# [TASK BRIEF]
Go through the listing below and return each line that includes "labelled".

# [INFORMATION SUPPLIED]

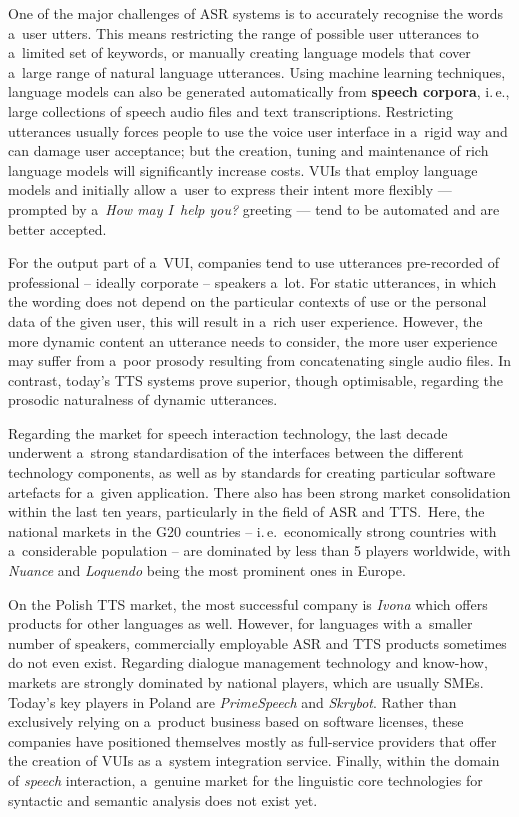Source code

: \begin{multicols}{2}
One of the major challenges of ASR systems is to accurately recognise
the words a~user utters. This means restricting the range of possible
user utterances to a~limited set of keywords, or manually creating
language models that cover a~large range of natural language
utterances. Using machine learning techniques, language models can
also be generated automatically from \textbf{speech corpora}, i.\,e.,
large collections of speech audio files and text transcriptions.
Restricting utterances usually forces people to use the voice user
interface in a~rigid way and can damage user acceptance; but the
creation, tuning and maintenance of rich language models will
significantly increase costs. VUIs that employ language models and
initially allow a~user to express their intent more flexibly —
prompted by a~\textit{How may I~help you?} greeting — tend to be
automated and are better accepted. 

For the output part of a~VUI, companies tend to use utterances pre-recorded of professional – ideally corporate – speakers a~lot.
For static utterances, in which the wording does not depend on the
particular contexts of use or the personal data of the given user,
this will result in a~rich user experience. However, the more dynamic
content an utterance needs to consider, the more user experience may
suffer from a~poor prosody resulting from concatenating single audio
files. In contrast, today’s TTS systems prove superior, though
optimisable, regarding the prosodic naturalness of dynamic utterances.

Regarding the market for speech interaction technology, the last
decade underwent a~strong standardisation of the interfaces between
the different technology components, as well as by standards for
creating particular software artefacts for a~given application. There
also has been strong market consolidation within the last ten years,
particularly in the field of ASR and TTS.~Here, the national markets
in the G20 countries -- i.\,e.~economically strong countries with
a~considerable population -- are dominated by less than 5 players
worldwide, with \textit{Nuance} and \textit{Loquendo} being the most
prominent ones in Europe. 


On the Polish TTS market, the most successful company is \textit{Ivona
}which offers products for other languages as well. However, for
languages with a~smaller number of speakers, commercially employable
ASR and TTS products sometimes do not even exist. Regarding dialogue
management technology and know-how, markets are strongly dominated by
national players, which are usually SMEs. Today’s key players in
Poland are \textit{PrimeSpeech} and \textit{Skrybot}. Rather than
exclusively relying on a~product business based on software licenses,
these companies have positioned themselves mostly as full-service
providers that offer the creation of VUIs as a~system integration
service. Finally, within the domain of \textit{speech} interaction,
a~genuine market for the linguistic core technologies for syntactic
and semantic analysis does not exist yet. 


\end{multicols}
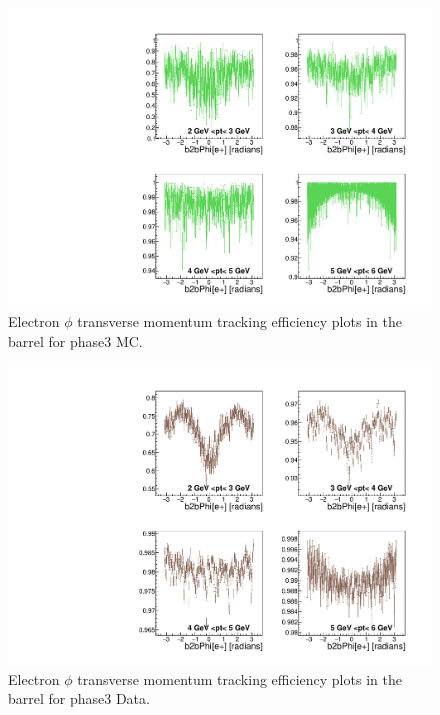 \documentclass[a4paper,11pt,twosided,final,german,openbib,pdftex,listof=totoc,bibliography=totoc]{scrbook}
\begin{document}
\begin{appendix}
\clearpage



\begin{figure}[!htbp]
	\centering
	\includegraphics[width=\textwidth]{Plots/master3/xPtMPhiemBarrel_MCP3}
	\caption[Transverse Momentum $\phi$ Electron Barrel Efficiency Phase3 MC]{Electron $\phi$ transverse momentum tracking efficiency plots in the barrel for phase3 MC.}
	\label{plt:PtMPhiemBarrel3_MC}
\end{figure}


\begin{figure}[!htbp]
	\centering
	\includegraphics[width=\textwidth]{Plots/master3/xPtMPhiemBarrel_DataP3}
	\caption[Transverse Momentum $\phi$ Electron Barrel Efficiency Phase3 Data]{Electron $\phi$ transverse momentum tracking efficiency plots in the barrel for phase3 Data.}
	\label{plt:PtMPhiemBarrel3_Data}
\end{figure}





\end{appendix}
\end{document}
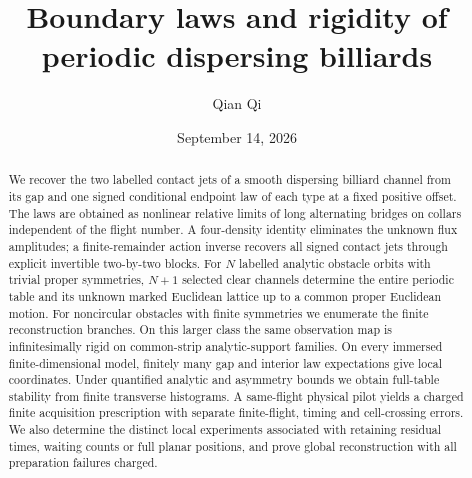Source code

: 
\title[Boundary laws and periodic rigidity]{Boundary laws and rigidity of periodic dispersing billiards}
\author{Qian Qi}
\date{September 14, 2026}

\begin{abstract}
We recover the two labelled contact jets of a smooth dispersing billiard
channel from its gap and one signed conditional endpoint law of each type
at a fixed positive offset.  The laws are obtained as nonlinear relative
limits of long alternating bridges on collars independent of the flight
number.  A four-density identity eliminates the unknown flux amplitudes;
a finite-remainder action inverse recovers all signed contact jets through
explicit invertible two-by-two blocks.  For $N$ labelled analytic obstacle
orbits with trivial proper symmetries, $N+1$ selected clear channels
determine the entire periodic table and its unknown marked Euclidean
lattice up to a common proper Euclidean motion.  For noncircular obstacles
with finite symmetries we enumerate the finite reconstruction branches.
On this larger class the same observation map is infinitesimally rigid
on common-strip analytic-support families.  On
every immersed finite-dimensional model, finitely many gap and interior
law expectations give local coordinates.  Under quantified analytic and
asymmetry bounds we obtain full-table stability from finite transverse
histograms.  A same-flight physical pilot yields a charged finite
acquisition prescription with separate finite-flight, timing and
cell-crossing errors.  We also determine the distinct local experiments
associated with retaining residual times, waiting counts or full planar
positions, and prove global reconstruction with all preparation failures
charged.
\end{abstract}
\makeatletter
\def\@setabstracta{%
  \ifvoid\abstractbox\else
    \skip@20\p@ \advance\skip@-\lastskip
    \advance\skip@-\baselineskip \vskip\skip@
    \unvbox\abstractbox \prevdepth\z@
  \fi}
\makeatother
\maketitle
\setcounter{tocdepth}{1}
\tableofcontents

# [RESPONSE BELOW]
We recover the two labelled contact jets of a smooth dispersing billiard
explicit invertible two-by-two blocks.  For $N$ labelled analytic obstacle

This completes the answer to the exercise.